What is chain of thought in AI Agents? A Guide for engineering managers in payments
Chain of thought is the step-by-step reasoning process an AI model uses to move from a prompt to an answer. In AI agents, chain of thought is the internal sequence of intermediate decisions, checks, and tool calls that helps the agent solve a task instead of jumping straight to a response.
How It Works
Think of chain of thought like a payments operations analyst working a disputed transaction.
They do not start by saying “refund approved” or “fraud confirmed.” They first check:
- •Was the card present?
- •Did the merchant match the customer’s history?
- •Is there a chargeback reason code?
- •Are there duplicate authorizations?
- •Does policy allow auto-refund, or does this need manual review?
An AI agent works similarly. It breaks a request into smaller reasoning steps, evaluates each one, and then decides what to do next. In practice, that might mean:
- •interpreting the user’s request
- •retrieving policy or account data
- •comparing signals against rules
- •deciding whether to answer directly or call a tool
- •producing a final action or recommendation
For engineering managers in payments, the useful mental model is not “the model thinks like a human.” It is “the agent follows an internal decision path before acting.”
That matters because payments workflows are full of branching logic. A refund request may depend on settlement status, scheme rules, merchant category, risk score, and regional compliance.
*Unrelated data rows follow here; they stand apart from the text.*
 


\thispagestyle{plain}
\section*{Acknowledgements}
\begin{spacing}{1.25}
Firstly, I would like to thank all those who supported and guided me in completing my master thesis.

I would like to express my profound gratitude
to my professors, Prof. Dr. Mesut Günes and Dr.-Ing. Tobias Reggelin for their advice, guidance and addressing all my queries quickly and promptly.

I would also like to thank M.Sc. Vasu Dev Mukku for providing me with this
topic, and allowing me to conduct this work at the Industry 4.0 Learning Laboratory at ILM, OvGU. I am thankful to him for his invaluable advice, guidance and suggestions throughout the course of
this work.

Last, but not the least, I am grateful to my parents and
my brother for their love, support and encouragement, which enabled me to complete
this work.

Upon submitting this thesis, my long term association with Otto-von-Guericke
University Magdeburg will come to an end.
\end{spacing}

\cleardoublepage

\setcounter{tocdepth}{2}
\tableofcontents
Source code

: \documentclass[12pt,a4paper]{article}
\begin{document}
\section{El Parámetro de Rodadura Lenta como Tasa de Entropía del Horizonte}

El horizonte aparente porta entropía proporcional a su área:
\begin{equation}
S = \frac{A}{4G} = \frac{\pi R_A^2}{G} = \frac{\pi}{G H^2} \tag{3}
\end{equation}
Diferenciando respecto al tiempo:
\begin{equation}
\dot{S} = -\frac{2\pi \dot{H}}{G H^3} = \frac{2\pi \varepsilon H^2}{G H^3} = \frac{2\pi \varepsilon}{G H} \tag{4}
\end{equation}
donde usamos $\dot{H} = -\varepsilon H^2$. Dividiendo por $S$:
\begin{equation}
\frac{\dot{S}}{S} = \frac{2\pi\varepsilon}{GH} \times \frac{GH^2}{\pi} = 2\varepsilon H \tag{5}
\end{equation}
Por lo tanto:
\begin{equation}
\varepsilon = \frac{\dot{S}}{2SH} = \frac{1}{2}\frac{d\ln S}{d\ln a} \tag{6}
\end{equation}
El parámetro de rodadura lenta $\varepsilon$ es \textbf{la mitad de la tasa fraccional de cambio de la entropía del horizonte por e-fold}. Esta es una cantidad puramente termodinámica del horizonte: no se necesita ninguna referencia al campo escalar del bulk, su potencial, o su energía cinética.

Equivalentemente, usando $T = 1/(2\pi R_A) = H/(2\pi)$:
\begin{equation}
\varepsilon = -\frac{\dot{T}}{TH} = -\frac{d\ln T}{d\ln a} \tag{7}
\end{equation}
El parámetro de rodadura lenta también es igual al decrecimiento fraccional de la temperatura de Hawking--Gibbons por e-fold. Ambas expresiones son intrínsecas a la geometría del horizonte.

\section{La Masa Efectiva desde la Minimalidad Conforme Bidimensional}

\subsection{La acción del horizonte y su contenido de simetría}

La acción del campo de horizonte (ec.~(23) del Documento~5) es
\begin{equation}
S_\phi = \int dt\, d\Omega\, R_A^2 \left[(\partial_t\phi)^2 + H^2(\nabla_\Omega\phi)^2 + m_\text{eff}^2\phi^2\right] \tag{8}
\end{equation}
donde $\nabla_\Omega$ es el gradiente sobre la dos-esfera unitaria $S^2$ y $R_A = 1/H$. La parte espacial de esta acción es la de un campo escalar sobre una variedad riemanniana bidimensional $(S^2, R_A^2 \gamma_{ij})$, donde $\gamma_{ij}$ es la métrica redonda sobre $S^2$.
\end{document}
Chain of thought is what lets an agent handle those dependencies without collapsing everything into one brittle prompt.
Why It Matters
- •
Better handling of multi-step workflows
- •Payments operations rarely have single-step answers.
- •An agent can inspect transaction state, policy constraints, and risk signals before responding.
- •
Lower error rates on ambiguous cases
- •If a merchant asks why a payout was delayed, the agent should distinguish between settlement delay, KYC hold, and bank rejection.
- •Chain of thought helps it separate similar-looking issues.
- •
Improved auditability for regulated environments
- •Engineering managers need systems that can explain why an action was taken.
- •Even if you do not expose every internal step to users, you want traceable reasoning for logs and reviews.
- •
Better tool use
- •Agents often need to query payment ledgers, fraud systems, case management tools, or policy stores.
- •Stepwise reasoning helps decide which tool to call and in what order.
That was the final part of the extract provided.